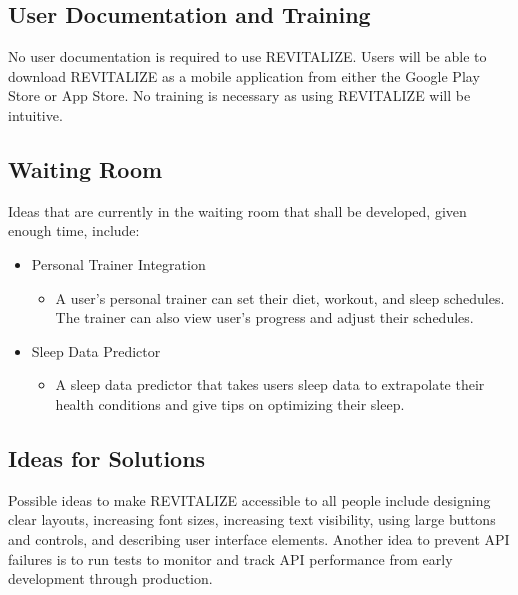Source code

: \documentclass[12pt,letterpaper]{article}
\begin{document}
\subsection{User Documentation and Training}
No user documentation is required to use REVITALIZE. Users will be able to download REVITALIZE as a mobile application from either the Google Play Store or App Store. No training is necessary as using REVITALIZE will be intuitive.

\subsection{Waiting Room}
Ideas that are currently in the waiting room that shall be developed, given enough time, include:
\begin{itemize}
	\item Personal Trainer Integration
	\begin{itemize}
		\item A user's personal trainer can set their diet, workout, and sleep schedules. The trainer can also view user's progress and adjust their schedules.
	\end{itemize}
	\item Sleep Data Predictor
	\begin{itemize}
		\item A sleep data predictor that takes users sleep data to extrapolate their health conditions and give tips on optimizing their sleep.
	\end{itemize}
\end{itemize}

\subsection{Ideas for Solutions}
Possible ideas to make REVITALIZE accessible to all people include designing clear layouts, increasing font sizes, increasing text visibility, using large buttons and controls, and describing user interface elements. Another idea to prevent API failures is to run tests to monitor and track API performance from early development through production.


\newpage
\end{document}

● ● ●

» **INSTRUCTIONS TO FOLLOW**: From the line containing "Personal Trainer Integration" down to the final line of the data, write out every line exactly; both the first and last of these belong in your answer, and nothing else does.

» **TASK SOLUTION**:
	\item Personal Trainer Integration
	\begin{itemize}
		\item A user's personal trainer can set their diet, workout, and sleep schedules. The trainer can also view user's progress and adjust their schedules.
	\end{itemize}
	\item Sleep Data Predictor
	\begin{itemize}
		\item A sleep data predictor that takes users sleep data to extrapolate their health conditions and give tips on optimizing their sleep.
	\end{itemize}
\end{itemize}

\subsection{Ideas for Solutions}
Possible ideas to make REVITALIZE accessible to all people include designing clear layouts, increasing font sizes, increasing text visibility, using large buttons and controls, and describing user interface elements. Another idea to prevent API failures is to run tests to monitor and track API performance from early development through production.


\newpage
\end{document}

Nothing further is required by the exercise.